» WORK REQUEST
Take the listing below and output it again exactly.

» EXTRACTED ENTRIES

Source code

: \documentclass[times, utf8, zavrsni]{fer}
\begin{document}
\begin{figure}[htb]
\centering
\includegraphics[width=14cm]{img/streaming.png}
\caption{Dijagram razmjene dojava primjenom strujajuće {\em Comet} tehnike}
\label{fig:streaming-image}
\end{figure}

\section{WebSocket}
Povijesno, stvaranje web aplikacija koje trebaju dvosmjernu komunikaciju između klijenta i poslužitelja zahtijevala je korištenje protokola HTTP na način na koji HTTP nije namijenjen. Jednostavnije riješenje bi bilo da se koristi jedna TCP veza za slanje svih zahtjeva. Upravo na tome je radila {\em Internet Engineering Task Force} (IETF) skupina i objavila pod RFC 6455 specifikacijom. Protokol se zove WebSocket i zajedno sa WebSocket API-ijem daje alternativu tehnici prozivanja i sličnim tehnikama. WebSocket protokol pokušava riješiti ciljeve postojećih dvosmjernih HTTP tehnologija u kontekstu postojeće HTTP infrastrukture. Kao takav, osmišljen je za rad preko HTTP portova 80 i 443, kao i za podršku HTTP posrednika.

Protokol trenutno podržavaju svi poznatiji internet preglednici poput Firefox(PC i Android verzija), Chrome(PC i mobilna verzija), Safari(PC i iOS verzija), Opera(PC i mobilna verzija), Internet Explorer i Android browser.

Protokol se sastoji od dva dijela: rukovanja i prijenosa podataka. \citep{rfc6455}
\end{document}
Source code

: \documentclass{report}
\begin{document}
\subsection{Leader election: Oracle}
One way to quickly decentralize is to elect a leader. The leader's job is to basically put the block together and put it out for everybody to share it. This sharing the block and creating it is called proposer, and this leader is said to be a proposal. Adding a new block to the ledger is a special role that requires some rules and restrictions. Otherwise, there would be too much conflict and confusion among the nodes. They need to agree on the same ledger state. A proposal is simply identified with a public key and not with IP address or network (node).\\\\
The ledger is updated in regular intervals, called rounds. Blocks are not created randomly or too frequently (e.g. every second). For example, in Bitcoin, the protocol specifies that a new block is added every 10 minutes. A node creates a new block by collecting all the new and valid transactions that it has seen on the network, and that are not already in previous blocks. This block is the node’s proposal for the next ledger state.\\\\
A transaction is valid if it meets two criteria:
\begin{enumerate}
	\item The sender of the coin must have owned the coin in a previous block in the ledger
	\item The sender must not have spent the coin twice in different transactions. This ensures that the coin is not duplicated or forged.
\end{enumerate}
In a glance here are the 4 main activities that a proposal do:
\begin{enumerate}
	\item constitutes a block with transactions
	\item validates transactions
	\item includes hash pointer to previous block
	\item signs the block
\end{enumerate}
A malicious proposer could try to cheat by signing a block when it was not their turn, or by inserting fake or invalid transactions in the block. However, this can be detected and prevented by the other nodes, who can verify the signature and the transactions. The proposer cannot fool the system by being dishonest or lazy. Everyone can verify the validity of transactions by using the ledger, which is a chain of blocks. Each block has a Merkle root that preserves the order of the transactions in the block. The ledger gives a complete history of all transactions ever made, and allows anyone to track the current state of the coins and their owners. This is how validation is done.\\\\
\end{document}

» PROBLEM SOLUTION
Source code

: \documentclass[times, utf8, zavrsni]{fer}
\begin{document}
\begin{figure}[htb]
\centering
\includegraphics[width=14cm]{img/streaming.png}
\caption{Dijagram razmjene dojava primjenom strujajuće {\em Comet} tehnike}
\label{fig:streaming-image}
\end{figure}

\section{WebSocket}
Povijesno, stvaranje web aplikacija koje trebaju dvosmjernu komunikaciju između klijenta i poslužitelja zahtijevala je korištenje protokola HTTP na način na koji HTTP nije namijenjen. Jednostavnije riješenje bi bilo da se koristi jedna TCP veza za slanje svih zahtjeva. Upravo na tome je radila {\em Internet Engineering Task Force} (IETF) skupina i objavila pod RFC 6455 specifikacijom. Protokol se zove WebSocket i zajedno sa WebSocket API-ijem daje alternativu tehnici prozivanja i sličnim tehnikama. WebSocket protokol pokušava riješiti ciljeve postojećih dvosmjernih HTTP tehnologija u kontekstu postojeće HTTP infrastrukture. Kao takav, osmišljen je za rad preko HTTP portova 80 i 443, kao i za podršku HTTP posrednika.

Protokol trenutno podržavaju svi poznatiji internet preglednici poput Firefox(PC i Android verzija), Chrome(PC i mobilna verzija), Safari(PC i iOS verzija), Opera(PC i mobilna verzija), Internet Explorer i Android browser.

Protokol se sastoji od dva dijela: rukovanja i prijenosa podataka. \citep{rfc6455}
\end{document}
Source code

: \documentclass{report}
\begin{document}
\subsection{Leader election: Oracle}
One way to quickly decentralize is to elect a leader. The leader's job is to basically put the block together and put it out for everybody to share it. This sharing the block and creating it is called proposer, and this leader is said to be a proposal. Adding a new block to the ledger is a special role that requires some rules and restrictions. Otherwise, there would be too much conflict and confusion among the nodes. They need to agree on the same ledger state. A proposal is simply identified with a public key and not with IP address or network (node).\\\\
The ledger is updated in regular intervals, called rounds. Blocks are not created randomly or too frequently (e.g. every second). For example, in Bitcoin, the protocol specifies that a new block is added every 10 minutes. A node creates a new block by collecting all the new and valid transactions that it has seen on the network, and that are not already in previous blocks. This block is the node’s proposal for the next ledger state.\\\\
A transaction is valid if it meets two criteria:
\begin{enumerate}
	\item The sender of the coin must have owned the coin in a previous block in the ledger
	\item The sender must not have spent the coin twice in different transactions. This ensures that the coin is not duplicated or forged.
\end{enumerate}
In a glance here are the 4 main activities that a proposal do:
\begin{enumerate}
	\item constitutes a block with transactions
	\item validates transactions
	\item includes hash pointer to previous block
	\item signs the block
\end{enumerate}
A malicious proposer could try to cheat by signing a block when it was not their turn, or by inserting fake or invalid transactions in the block. However, this can be detected and prevented by the other nodes, who can verify the signature and the transactions. The proposer cannot fool the system by being dishonest or lazy. Everyone can verify the validity of transactions by using the ledger, which is a chain of blocks. Each block has a Merkle root that preserves the order of the transactions in the block. The ledger gives a complete history of all transactions ever made, and allows anyone to track the current state of the coins and their owners. This is how validation is done.\\\\
\end{document}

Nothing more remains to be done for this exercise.